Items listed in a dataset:
+++

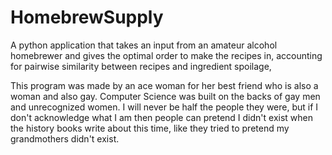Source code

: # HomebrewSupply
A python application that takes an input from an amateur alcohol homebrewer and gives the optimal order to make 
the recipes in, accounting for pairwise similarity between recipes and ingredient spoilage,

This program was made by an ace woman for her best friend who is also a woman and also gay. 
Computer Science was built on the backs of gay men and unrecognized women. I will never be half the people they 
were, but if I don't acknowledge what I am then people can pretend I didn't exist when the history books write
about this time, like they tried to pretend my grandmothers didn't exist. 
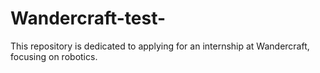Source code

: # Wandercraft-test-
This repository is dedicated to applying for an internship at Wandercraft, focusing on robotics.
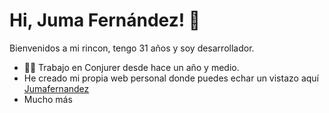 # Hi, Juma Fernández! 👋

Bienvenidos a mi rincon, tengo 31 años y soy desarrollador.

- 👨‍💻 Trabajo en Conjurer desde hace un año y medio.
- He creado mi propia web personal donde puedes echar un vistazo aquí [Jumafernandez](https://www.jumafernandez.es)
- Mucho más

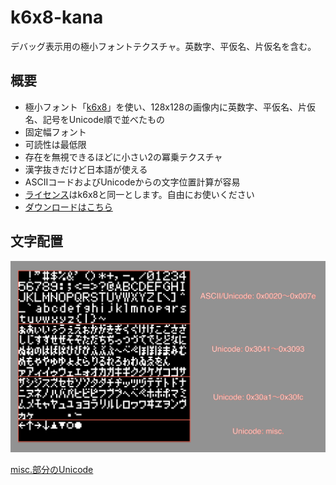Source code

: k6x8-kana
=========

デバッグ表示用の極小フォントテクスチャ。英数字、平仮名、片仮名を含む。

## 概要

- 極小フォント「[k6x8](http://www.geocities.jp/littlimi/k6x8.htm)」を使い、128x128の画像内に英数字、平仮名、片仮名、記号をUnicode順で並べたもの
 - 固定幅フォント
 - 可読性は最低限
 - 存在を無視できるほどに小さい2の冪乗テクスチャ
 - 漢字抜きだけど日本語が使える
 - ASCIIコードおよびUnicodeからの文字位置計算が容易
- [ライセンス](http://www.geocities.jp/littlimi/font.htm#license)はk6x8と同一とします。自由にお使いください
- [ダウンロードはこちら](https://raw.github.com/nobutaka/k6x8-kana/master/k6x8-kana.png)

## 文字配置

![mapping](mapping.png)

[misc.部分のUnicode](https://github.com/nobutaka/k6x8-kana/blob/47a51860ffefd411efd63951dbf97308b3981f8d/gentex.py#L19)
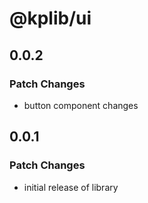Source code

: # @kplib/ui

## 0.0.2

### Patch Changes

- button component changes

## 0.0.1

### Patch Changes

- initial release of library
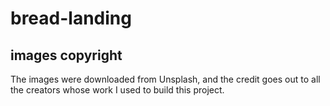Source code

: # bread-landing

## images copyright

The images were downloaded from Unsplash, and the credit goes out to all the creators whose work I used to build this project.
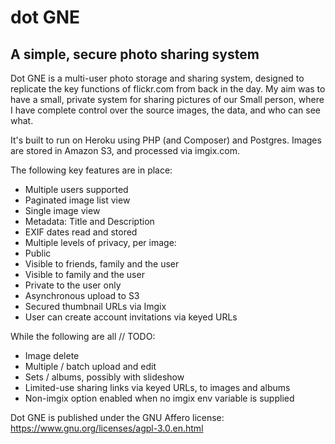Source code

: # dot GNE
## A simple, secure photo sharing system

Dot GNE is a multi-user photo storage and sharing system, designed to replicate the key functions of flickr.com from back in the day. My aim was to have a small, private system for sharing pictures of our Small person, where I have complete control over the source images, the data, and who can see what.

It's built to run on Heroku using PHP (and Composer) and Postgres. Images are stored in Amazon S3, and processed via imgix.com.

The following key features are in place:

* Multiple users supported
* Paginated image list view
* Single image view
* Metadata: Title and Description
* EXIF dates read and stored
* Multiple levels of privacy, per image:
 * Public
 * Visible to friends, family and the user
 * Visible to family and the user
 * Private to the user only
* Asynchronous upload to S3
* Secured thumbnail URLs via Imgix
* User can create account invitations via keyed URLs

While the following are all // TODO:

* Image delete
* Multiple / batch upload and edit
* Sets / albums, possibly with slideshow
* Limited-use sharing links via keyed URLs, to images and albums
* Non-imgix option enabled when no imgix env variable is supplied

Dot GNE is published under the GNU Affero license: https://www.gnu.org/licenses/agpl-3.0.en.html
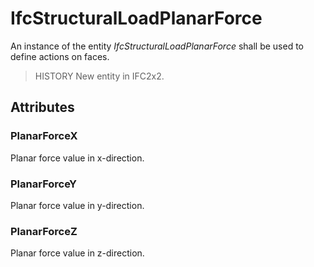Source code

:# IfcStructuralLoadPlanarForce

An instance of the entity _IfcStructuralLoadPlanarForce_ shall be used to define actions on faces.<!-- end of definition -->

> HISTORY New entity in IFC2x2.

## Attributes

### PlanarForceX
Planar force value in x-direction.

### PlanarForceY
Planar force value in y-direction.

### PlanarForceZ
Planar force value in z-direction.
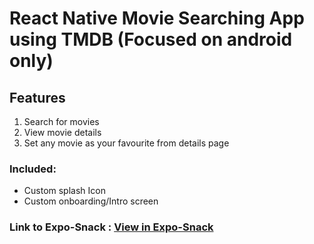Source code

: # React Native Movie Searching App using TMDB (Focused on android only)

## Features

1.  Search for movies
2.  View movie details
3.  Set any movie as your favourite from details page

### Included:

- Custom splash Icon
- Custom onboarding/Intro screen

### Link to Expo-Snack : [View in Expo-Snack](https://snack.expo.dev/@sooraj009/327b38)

+++

INSTRUCTIONS FOR THE TASK: What are the lines in the records above, word for word, from the one containing "While the following" through the one containing "- Custom onboarding/Intro screen", both ends included and pictures left out?

ANSWER TO THIS EXERCISE:
While the following are all // TODO:

* Image delete
* Multiple / batch upload and edit
* Sets / albums, possibly with slideshow
* Limited-use sharing links via keyed URLs, to images and albums
* Non-imgix option enabled when no imgix env variable is supplied

Dot GNE is published under the GNU Affero license: https://www.gnu.org/licenses/agpl-3.0.en.html
Source code

:# IfcStructuralLoadPlanarForce

An instance of the entity _IfcStructuralLoadPlanarForce_ shall be used to define actions on faces.<!-- end of definition -->

> HISTORY New entity in IFC2x2.

## Attributes

### PlanarForceX
Planar force value in x-direction.

### PlanarForceY
Planar force value in y-direction.

### PlanarForceZ
Planar force value in z-direction.
Source code

: # React Native Movie Searching App using TMDB (Focused on android only)

## Features

1.  Search for movies
2.  View movie details
3.  Set any movie as your favourite from details page

### Included:

- Custom splash Icon
- Custom onboarding/Intro screen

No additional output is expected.